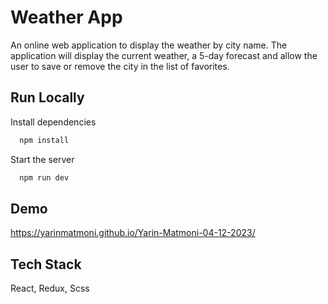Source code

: # Weather App

An online web application to display the weather by city name. The application will display the current weather, a 5-day forecast and allow the user to save or remove the city in the list of favorites.

## Run Locally

Install dependencies

```bash
  npm install
```

Start the server

```bash
  npm run dev
```

## Demo

https://yarinmatmoni.github.io/Yarin-Matmoni-04-12-2023/

## Tech Stack

React, Redux, Scss
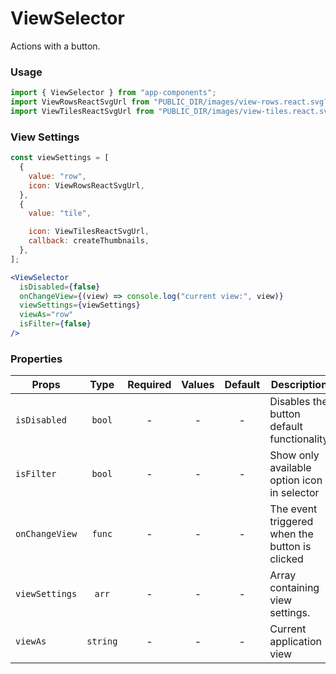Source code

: # ViewSelector

Actions with a button.

### Usage

```js
import { ViewSelector } from "app-components";
import ViewRowsReactSvgUrl from "PUBLIC_DIR/images/view-rows.react.svg?url";
import ViewTilesReactSvgUrl from "PUBLIC_DIR/images/view-tiles.react.svg?url";
```

### View Settings

```js
const viewSettings = [
  {
    value: "row",
    icon: ViewRowsReactSvgUrl,
  },
  {
    value: "tile",

    icon: ViewTilesReactSvgUrl,
    callback: createThumbnails,
  },
];
```

```jsx
<ViewSelector
  isDisabled={false}
  onChangeView={(view) => console.log("current view:", view)}
  viewSettings={viewSettings}
  viewAs="row"
  isFilter={false}
/>
```

### Properties

| Props          |   Type   | Required | Values | Default | Description                                    |
| -------------- | :------: | :------: | :----: | :-----: | ---------------------------------------------- |
| `isDisabled`   |  `bool`  |    -     |   -    |    -    | Disables the button default functionality      |
| `isFilter`     |  `bool`  |    -     |   -    |    -    | Show only available option icon in selector    |
| `onChangeView` |  `func`  |    -     |   -    |    -    | The event triggered when the button is clicked |
| `viewSettings` |  `arr`   |    -     |   -    |    -    | Array containing view settings.                |
| `viewAs`       | `string` |    -     |   -    |    -    | Current application view                       |
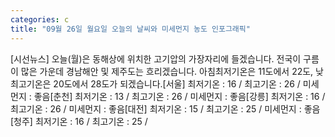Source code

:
 ```yaml
---
categories: c
title: "09월 26일 월요일 오늘의 날씨와 미세먼지 농도 인포그래픽"
---
```

[시선뉴스] 오늘(월)은 동해상에 위치한 고기압의 가장자리에 들겠습니다. 전국이 구름이 많은 가운데 경남해안 및 제주도는 흐리겠습니다. 아침최저기온은 11도에서 22도, 낮 최고기온은 20도에서 28도가 되겠습니다.[서울] 최저기온 : 16 / 최고기온 : 26 / 미세먼지 : 좋음[춘천] 최저기온 : 13 / 최고기온 : 26 / 미세먼지 : 좋음[강릉] 최저기온 : 16 / 최고기온 : 26 / 미세먼지 : 좋음[대전] 최저기온 : 15 / 최고기온 : 25 / 미세먼지 : 좋음[청주] 최저기온 : 16 / 최고기온 : 25 /
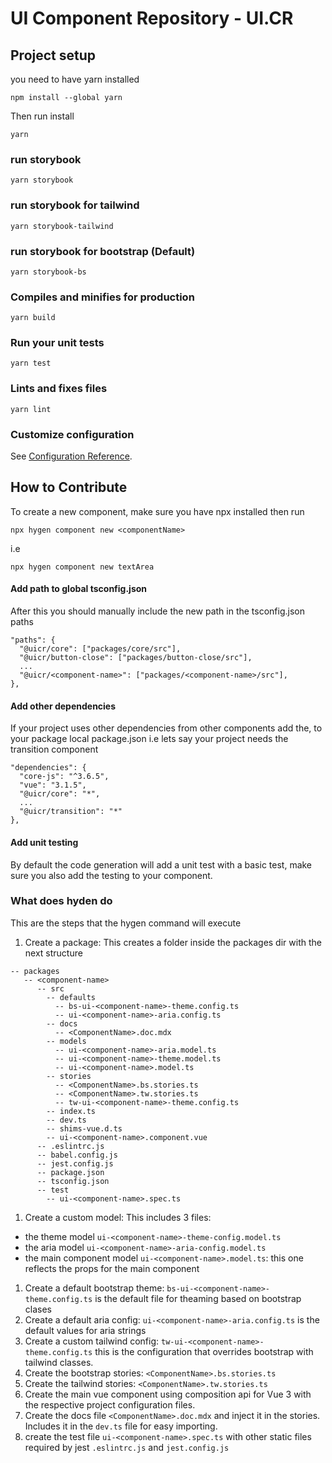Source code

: # UI Component Repository - UI.CR

## Project setup
you need to have yarn installed
```
npm install --global yarn
```
Then run install
```
yarn
```

### run storybook
```
yarn storybook
```

### run storybook for tailwind
```
yarn storybook-tailwind
```

### run storybook for bootstrap (Default)
```
yarn storybook-bs
```

### Compiles and minifies for production
```
yarn build
```

### Run your unit tests
```
yarn test
```

### Lints and fixes files
```
yarn lint
```

### Customize configuration
See [Configuration Reference](https://cli.vuejs.org/config/).


## How to Contribute
To create a new component, make sure you have npx installed
then run
```
npx hygen component new <componentName>
```
i.e
```
npx hygen component new textArea
```
#### Add path to global tsconfig.json
After this you should manually include the new path in the tsconfig.json paths
```
"paths": {
  "@uicr/core": ["packages/core/src"],
  "@uicr/button-close": ["packages/button-close/src"],
  ...
  "@uicr/<component-name>": ["packages/<component-name>/src"],
},
```

#### Add other dependencies
If your project uses other dependencies from other components add the, to your package local package.json
i.e lets say your project needs the transition component
```
"dependencies": {
  "core-js": "^3.6.5",
  "vue": "3.1.5",
  "@uicr/core": "*",
  ...
  "@uicr/transition": "*"
},
```

#### Add unit testing
By default the code generation will add a unit test with a basic test, make sure you also add the testing to your component.

### What does hyden do
This are the steps that the hygen command will execute
1. Create a package: This creates a folder inside the packages dir with the next structure
```
-- packages
   -- <component-name>
      -- src
        -- defaults
          -- bs-ui-<component-name>-theme.config.ts
          -- ui-<component-name>-aria.config.ts
        -- docs
          -- <ComponentName>.doc.mdx
        -- models
          -- ui-<component-name>-aria.model.ts
          -- ui-<component-name>-theme.model.ts
          -- ui-<component-name>.model.ts
        -- stories
          -- <ComponentName>.bs.stories.ts
          -- <ComponentName>.tw.stories.ts
          -- tw-ui-<component-name>-theme.config.ts
        -- index.ts
        -- dev.ts
        -- shims-vue.d.ts
        -- ui-<component-name>.component.vue
      -- .eslintrc.js
      -- babel.config.js
      -- jest.config.js
      -- package.json
      -- tsconfig.json
      -- test
        -- ui-<component-name>.spec.ts
```
1. Create a custom model: This includes 3 files:
  - the theme model `ui-<component-name>-theme-config.model.ts`
  - the aria model `ui-<component-name>-aria-config.model.ts`
  - the main component model `ui-<component-name>.model.ts`: this one reflects the props for the main component
1. Create a default bootstrap theme: `bs-ui-<component-name>-theme.config.ts` is the default file for theaming based on bootstrap clases
1. Create a default aria config: `ui-<component-name>-aria.config.ts` is the default values for aria strings
1. Create a custom tailwind config: `tw-ui-<component-name>-theme.config.ts` this is the configuration that overrides bootstrap with tailwind classes.
1. Create the bootstrap stories: `<ComponentName>.bs.stories.ts`
1. Create the tailwind stories: `<ComponentName>.tw.stories.ts`
1. Create the main vue component using composition api for Vue 3 with the respective project configuration files.
1. Create the docs file `<ComponentName>.doc.mdx` and inject it in the stories. Includes it in the `dev.ts` file for easy importing.
1. create the test file `ui-<component-name>.spec.ts` with other static files required by jest `.eslintrc.js` and `jest.config.js`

→ **WHAT TO PRODUCE**
Repeat the listing verbatim without its pictures.

→ **ANSWER TO THIS PROBLEM**
Source code

: # Weather App

An online web application to display the weather by city name. The application will display the current weather, a 5-day forecast and allow the user to save or remove the city in the list of favorites.

## Run Locally

Install dependencies

```bash
  npm install
```

Start the server

```bash
  npm run dev
```

## Demo

https://yarinmatmoni.github.io/Yarin-Matmoni-04-12-2023/

## Tech Stack

React, Redux, Scss
Source code

: # ViewSelector

Actions with a button.

### Usage

```js
import { ViewSelector } from "app-components";
import ViewRowsReactSvgUrl from "PUBLIC_DIR/images/view-rows.react.svg?url";
import ViewTilesReactSvgUrl from "PUBLIC_DIR/images/view-tiles.react.svg?url";
```

### View Settings

```js
const viewSettings = [
  {
    value: "row",
    icon: ViewRowsReactSvgUrl,
  },
  {
    value: "tile",

    icon: ViewTilesReactSvgUrl,
    callback: createThumbnails,
  },
];
```

```jsx
<ViewSelector
  isDisabled={false}
  onChangeView={(view) => console.log("current view:", view)}
  viewSettings={viewSettings}
  viewAs="row"
  isFilter={false}
/>
```

### Properties

| Props          |   Type   | Required | Values | Default | Description                                    |
| -------------- | :------: | :------: | :----: | :-----: | ---------------------------------------------- |
| `isDisabled`   |  `bool`  |    -     |   -    |    -    | Disables the button default functionality      |
| `isFilter`     |  `bool`  |    -     |   -    |    -    | Show only available option icon in selector    |
| `onChangeView` |  `func`  |    -     |   -    |    -    | The event triggered when the button is clicked |
| `viewSettings` |  `arr`   |    -     |   -    |    -    | Array containing view settings.                |
| `viewAs`       | `string` |    -     |   -    |    -    | Current application view                       |
Source code

:
 ```yaml
---
categories: c
title: "09월 26일 월요일 오늘의 날씨와 미세먼지 농도 인포그래픽"
---
```

[시선뉴스] 오늘(월)은 동해상에 위치한 고기압의 가장자리에 들겠습니다. 전국이 구름이 많은 가운데 경남해안 및 제주도는 흐리겠습니다. 아침최저기온은 11도에서 22도, 낮 최고기온은 20도에서 28도가 되겠습니다.[서울] 최저기온 : 16 / 최고기온 : 26 / 미세먼지 : 좋음[춘천] 최저기온 : 13 / 최고기온 : 26 / 미세먼지 : 좋음[강릉] 최저기온 : 16 / 최고기온 : 26 / 미세먼지 : 좋음[대전] 최저기온 : 15 / 최고기온 : 25 / 미세먼지 : 좋음[청주] 최저기온 : 16 / 최고기온 : 25 /
Source code

: # UI Component Repository - UI.CR

## Project setup
you need to have yarn installed
```
npm install --global yarn
```
Then run install
```
yarn
```

### run storybook
```
yarn storybook
```

### run storybook for tailwind
```
yarn storybook-tailwind
```

### run storybook for bootstrap (Default)
```
yarn storybook-bs
```

### Compiles and minifies for production
```
yarn build
```

### Run your unit tests
```
yarn test
```

### Lints and fixes files
```
yarn lint
```

### Customize configuration
See [Configuration Reference](https://cli.vuejs.org/config/).


## How to Contribute
To create a new component, make sure you have npx installed
then run
```
npx hygen component new <componentName>
```
i.e
```
npx hygen component new textArea
```
#### Add path to global tsconfig.json
After this you should manually include the new path in the tsconfig.json paths
```
"paths": {
  "@uicr/core": ["packages/core/src"],
  "@uicr/button-close": ["packages/button-close/src"],
  ...
  "@uicr/<component-name>": ["packages/<component-name>/src"],
},
```

#### Add other dependencies
If your project uses other dependencies from other components add the, to your package local package.json
i.e lets say your project needs the transition component
```
"dependencies": {
  "core-js": "^3.6.5",
  "vue": "3.1.5",
  "@uicr/core": "*",
  ...
  "@uicr/transition": "*"
},
```

#### Add unit testing
By default the code generation will add a unit test with a basic test, make sure you also add the testing to your component.

### What does hyden do
This are the steps that the hygen command will execute
1. Create a package: This creates a folder inside the packages dir with the next structure
```
-- packages
   -- <component-name>
      -- src
        -- defaults
          -- bs-ui-<component-name>-theme.config.ts
          -- ui-<component-name>-aria.config.ts
        -- docs
          -- <ComponentName>.doc.mdx
        -- models
          -- ui-<component-name>-aria.model.ts
          -- ui-<component-name>-theme.model.ts
          -- ui-<component-name>.model.ts
        -- stories
          -- <ComponentName>.bs.stories.ts
          -- <ComponentName>.tw.stories.ts
          -- tw-ui-<component-name>-theme.config.ts
        -- index.ts
        -- dev.ts
        -- shims-vue.d.ts
        -- ui-<component-name>.component.vue
      -- .eslintrc.js
      -- babel.config.js
      -- jest.config.js
      -- package.json
      -- tsconfig.json
      -- test
        -- ui-<component-name>.spec.ts
```
1. Create a custom model: This includes 3 files:
  - the theme model `ui-<component-name>-theme-config.model.ts`
  - the aria model `ui-<component-name>-aria-config.model.ts`
  - the main component model `ui-<component-name>.model.ts`: this one reflects the props for the main component
1. Create a default bootstrap theme: `bs-ui-<component-name>-theme.config.ts` is the default file for theaming based on bootstrap clases
1. Create a default aria config: `ui-<component-name>-aria.config.ts` is the default values for aria strings
1. Create a custom tailwind config: `tw-ui-<component-name>-theme.config.ts` this is the configuration that overrides bootstrap with tailwind classes.
1. Create the bootstrap stories: `<ComponentName>.bs.stories.ts`
1. Create the tailwind stories: `<ComponentName>.tw.stories.ts`
1. Create the main vue component using composition api for Vue 3 with the respective project configuration files.
1. Create the docs file `<ComponentName>.doc.mdx` and inject it in the stories. Includes it in the `dev.ts` file for easy importing.
1. create the test file `ui-<component-name>.spec.ts` with other static files required by jest `.eslintrc.js` and `jest.config.js`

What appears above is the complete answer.